Different types of tests are best for different purposes. Some help students learn better. Some are there to sort individuals. Others help us understand how a whole population is doing.

But these types of tests are easily confused, and more easily misused. As the U.S. engages in another debate over how — and how much — we test kids, it might be helpful to do a little anatomy of assessment, or a taxonomy of tests.

Teachers divide tests into two big categories: formative and summative.

Formative assessment, aka formative feedback, is the name given to the steady little nudges that happen throughout the school day — when the teacher calls on someone, or sends a student up to the board to solve a problem, or pops a quiz to make sure you did the reading.

Any test given for purely diagnostic reasons can also be formative. Say a new student comes to school and teachers need to see what math class she should be in. What distinguishes formative assessments is that they're not there to judge you as a success or failure. The primary purpose is to guide both student and teacher.

Nobody really argues against formative tests, so let's forget about them for now.

Summative assessment, on the other hand, sums up all your learning on one big day: the unit test, the research paper, the final exam, the exhibition.

When it comes to summative tests, U.S. schools really love a particular subcategory of them: psychometrically validated and standardized tests. Psychometrics literally means "mind measurement" — the discipline of test-making. It's a statistical pursuit, which means it's mostly math. Giant chunks of social science are based on the work of 19th century psychometricians, who came up with tools and concepts like correlation and regression analysis.

But the most famous of those tools is the bell curve. Almost any aspect of the human condition, when plotted on a graph, tends to assume this famous shape: crime, poverty, disease, marriage, suicide, weight, height, births, deaths. And, of course, when Alfred Binet developed the first widely used intelligence tests in the late 1800s, he made sure that the results conformed to that same bell curve.

Why does it matter that most of our tests are written by specialists in statistics? Well, when psychometricians write a test, they spend a lot of time ensuring standardization and reliability.

Reliability means if you give the same test to the same person on two different occasions, her scores should not be wildly different. And standardization means that, across a broad population, the results of the test will conform to an expected distribution — that bell curve, or something like it. If you give the same test to 20,000 people and they all score a 75, that's not a very useful test.

These rules are the reason that 4 million U.S. students are taking extra tests this year. Not for their own practice, but to test the tests themselves. These are the newly developed tests developed to align with the Common Core of State Standards. Large field tests are required to establish their standardization and reliability.

A psychometric test is historically grounded, mathematically precise and suitable for ranking large human populations. But those strengths can also be weaknesses.

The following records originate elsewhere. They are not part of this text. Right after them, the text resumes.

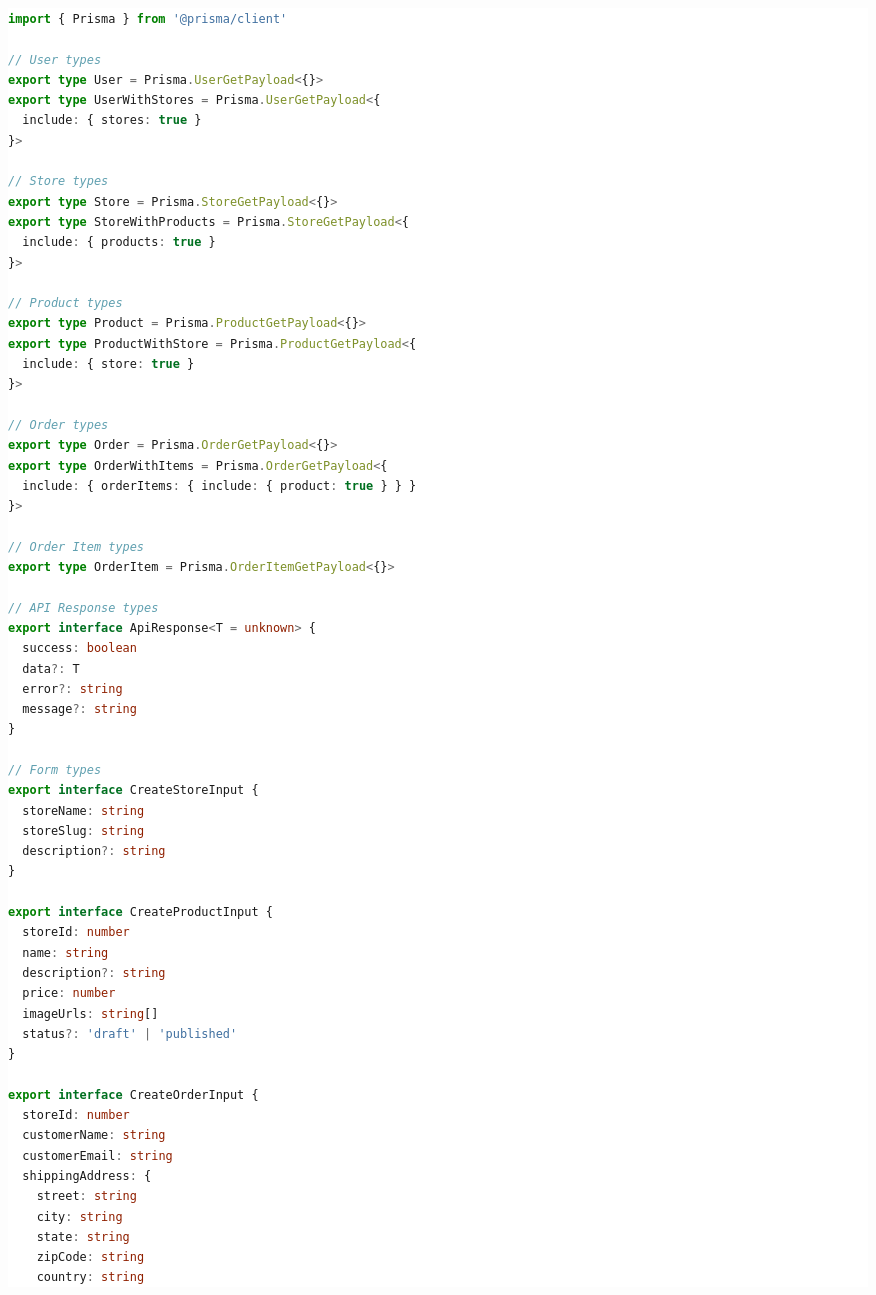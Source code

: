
 ```typescript
import { Prisma } from '@prisma/client'

// User types
export type User = Prisma.UserGetPayload<{}>
export type UserWithStores = Prisma.UserGetPayload<{
  include: { stores: true }
}>

// Store types
export type Store = Prisma.StoreGetPayload<{}>
export type StoreWithProducts = Prisma.StoreGetPayload<{
  include: { products: true }
}>

// Product types
export type Product = Prisma.ProductGetPayload<{}>
export type ProductWithStore = Prisma.ProductGetPayload<{
  include: { store: true }
}>

// Order types
export type Order = Prisma.OrderGetPayload<{}>
export type OrderWithItems = Prisma.OrderGetPayload<{
  include: { orderItems: { include: { product: true } } }
}>

// Order Item types
export type OrderItem = Prisma.OrderItemGetPayload<{}>

// API Response types
export interface ApiResponse<T = unknown> {
  success: boolean
  data?: T
  error?: string
  message?: string
}

// Form types
export interface CreateStoreInput {
  storeName: string
  storeSlug: string
  description?: string
}

export interface CreateProductInput {
  storeId: number
  name: string
  description?: string
  price: number
  imageUrls: string[]
  status?: 'draft' | 'published'
}

export interface CreateOrderInput {
  storeId: number
  customerName: string
  customerEmail: string
  shippingAddress: {
    street: string
    city: string
    state: string
    zipCode: string
    country: string
```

A reliable test doesn't change much from year to year. That can make them easier to coach.
The need for reliable scoring often drives designers to use multiple choice questions, to avoid ambiguity. But that format has a hard time measuring a whole range of crucial human abilities: creativity, problem-solving, communication, teamwork and leadership, to name a few.
The multiple-choice format and the need for predictability mean psychometric tests, whether a state third grade reading test or an SAT, all somewhat resemble each other. And so, they can end up testing a student's test-taking ability more than actual subject knowledge.

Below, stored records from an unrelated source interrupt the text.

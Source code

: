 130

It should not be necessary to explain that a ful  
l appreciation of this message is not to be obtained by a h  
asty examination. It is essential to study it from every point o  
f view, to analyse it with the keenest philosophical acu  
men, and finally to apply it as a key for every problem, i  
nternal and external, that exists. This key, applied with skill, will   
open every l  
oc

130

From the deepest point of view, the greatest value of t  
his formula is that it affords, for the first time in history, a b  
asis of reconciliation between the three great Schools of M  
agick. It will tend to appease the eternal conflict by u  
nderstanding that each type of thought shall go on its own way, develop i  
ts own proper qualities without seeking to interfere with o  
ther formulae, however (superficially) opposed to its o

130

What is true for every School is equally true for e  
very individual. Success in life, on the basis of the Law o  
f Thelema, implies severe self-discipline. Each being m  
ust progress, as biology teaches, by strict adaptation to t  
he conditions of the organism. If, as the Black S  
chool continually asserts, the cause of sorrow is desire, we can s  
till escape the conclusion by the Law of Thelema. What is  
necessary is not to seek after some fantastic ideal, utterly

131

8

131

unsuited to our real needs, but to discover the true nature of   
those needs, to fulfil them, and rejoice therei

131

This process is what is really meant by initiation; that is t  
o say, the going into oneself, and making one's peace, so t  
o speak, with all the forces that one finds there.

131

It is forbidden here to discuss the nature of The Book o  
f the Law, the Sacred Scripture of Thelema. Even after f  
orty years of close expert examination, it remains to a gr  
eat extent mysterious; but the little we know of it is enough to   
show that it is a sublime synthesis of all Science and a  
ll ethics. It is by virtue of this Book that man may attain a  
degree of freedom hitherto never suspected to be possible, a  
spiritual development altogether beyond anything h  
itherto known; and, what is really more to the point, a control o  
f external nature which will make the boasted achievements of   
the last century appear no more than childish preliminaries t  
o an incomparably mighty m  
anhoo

Reliability and standardization can be at odds with the third key problem in psychometrics: validity. That is, does this test actually tell us anything important? Especially, is it predictive of future performance in the real world? Validity ideally is established by comparing students' test scores with some sort of ground truth, such as grades in school, or later success in college. But that takes a long time and a lot of number crunching. And in practice the process is often pretty circular: the validity of test results tends to be based on their correlation with other test results.

So, those are the keys to how test makers see the test. But in the world of education, it's not just how they're written, but how they're used.

That brings us to the tests that so many Americans love to hate: so-called high stakes tests. The ones that decide whether our kids move up to the 4th grade, get a full-ride scholarship, or someday, a job.

In practice, we accept one kind of high stakes test: the standalone gatekeeper test. Everyone wants a pilot who passed her licensing exam, or a lawyer who passed the bar. We like transparent, objective standards, especially when it's other people who have to meet them.

No, it's the other kind of high-stakes test that draws the most ire: accountability tests. They get this name because they are given to judge the performance of schools, teachers and states, not just students. Accountability tests determine school reorganization and closure decisions, teacher evaluations and state funding.

So, got all that? Good. Now here's your essay question:

Under the federal No Child Left Behind law, passed in 2001, public school accountability has rested largely on the results of psychometrically validated and standardized, largely multiple-choice summative assessments covering math and English only, given annually in 3rd through 12th grades. Given what you've just read about the strengths and weaknesses of this test format, is it wise to attach so many consequences to their results? State the reasons for your response.